Today I watched some video's just of them walking around some interesting places in Italy.
I like that kind of youtube's vids, people filming their explorations, without much editing the footage.
These "raw" footage's gives me much more viewing pleasure as edited ones.
I might or I might not like their interpretations, but I definitely take notice!
I also like that people are going to look and see for themselves and documenting that on their way.
But besides the conclusions, the pictures and structures are being documented.
I really think that archaeology should encourage this, and better yet.. take notice and save this info themselves.
A cheaper way there is not to get documents and updates on known or unknown structures at this moment in time.
Note: As long as they are not destructing or start digging and/or destroying. Exploring, walking around, documenting, respecting the site.
I really think this could also bring more knowledge or better yet , interest, of our history to more people.
So as an example i will post two vids of an exploration in Italy of a group of interested people.
Remember, its not the conclusions or narrative.. its the pictures and the fun of exploring.
And for me: Seeing something new.
edit on 14-1-2017 by EartOccupant because: (no reason given)

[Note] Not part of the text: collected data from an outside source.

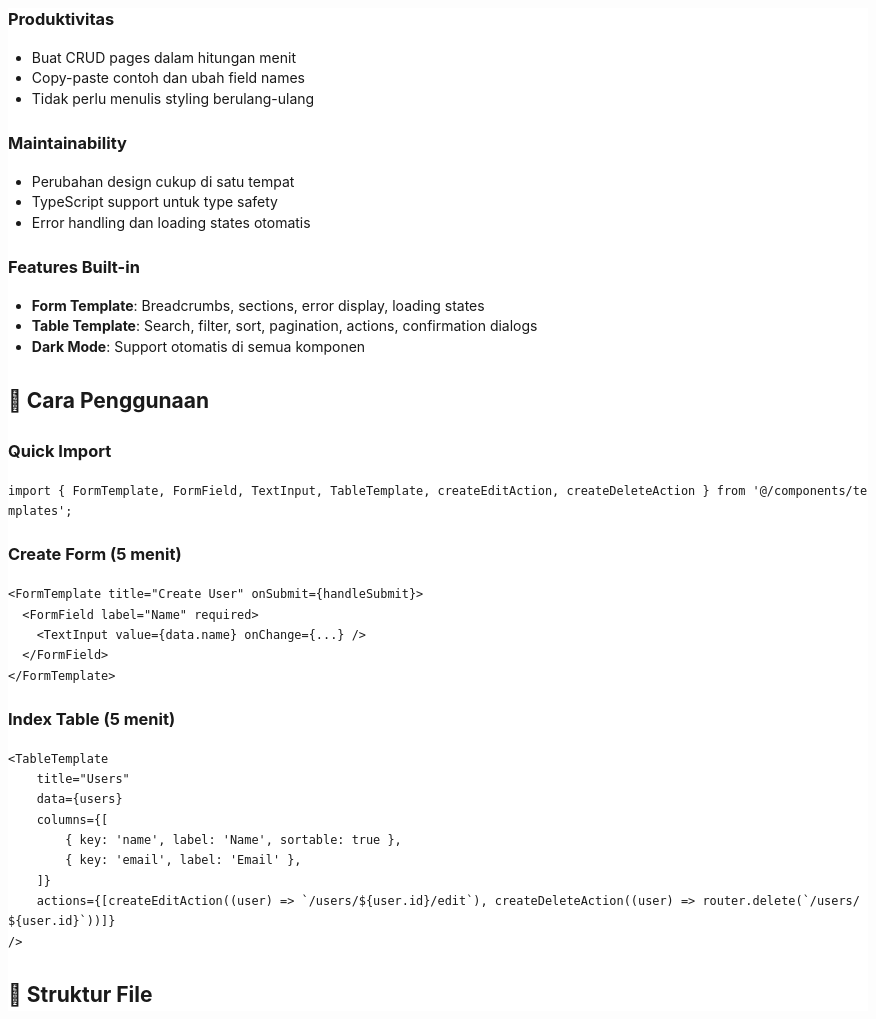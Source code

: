 ### **Produktivitas**

- Buat CRUD pages dalam hitungan menit
- Copy-paste contoh dan ubah field names
- Tidak perlu menulis styling berulang-ulang

### **Maintainability**

- Perubahan design cukup di satu tempat
- TypeScript support untuk type safety
- Error handling dan loading states otomatis

### **Features Built-in**

- **Form Template**: Breadcrumbs, sections, error display, loading states
- **Table Template**: Search, filter, sort, pagination, actions, confirmation dialogs
- **Dark Mode**: Support otomatis di semua komponen

## 🚀 Cara Penggunaan

### **Quick Import**

```tsx
import { FormTemplate, FormField, TextInput, TableTemplate, createEditAction, createDeleteAction } from '@/components/templates';
```

### **Create Form** (5 menit)

```tsx
<FormTemplate title="Create User" onSubmit={handleSubmit}>
  <FormField label="Name" required>
    <TextInput value={data.name} onChange={...} />
  </FormField>
</FormTemplate>
```

### **Index Table** (5 menit)

```tsx
<TableTemplate
    title="Users"
    data={users}
    columns={[
        { key: 'name', label: 'Name', sortable: true },
        { key: 'email', label: 'Email' },
    ]}
    actions={[createEditAction((user) => `/users/${user.id}/edit`), createDeleteAction((user) => router.delete(`/users/${user.id}`))]}
/>
```

## 📁 Struktur File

edit on 14-1-2017 by EartOccupant because: (no reason
Neweart's vids were the first that came to mind when I seen your thread title Like you I don't really agree with some of the conclusions they
make but do agree that main stream history offered to us is just wrong . To me its a matter of a old (pre flood and new post flood that can or have
very strong explanatory power especially with the cart tracks in rock . The old megalith sites were built on or just renovated and reconstituted imo
It would have been nice to have a team of archaeologists making the video rather than a team of hippies. That didgeri-do man was insufferable.
Quite cool though, the Etruscans were far more organized than I imagined. The "pyramid" is anything but, however. It is quite small and there is no
backside, it appears more like an elevated altar than anything. Many of the body-sized basins have drainage holes as well... perhaps there is
something to those Greek legends of Etruscan human sacrifice after all?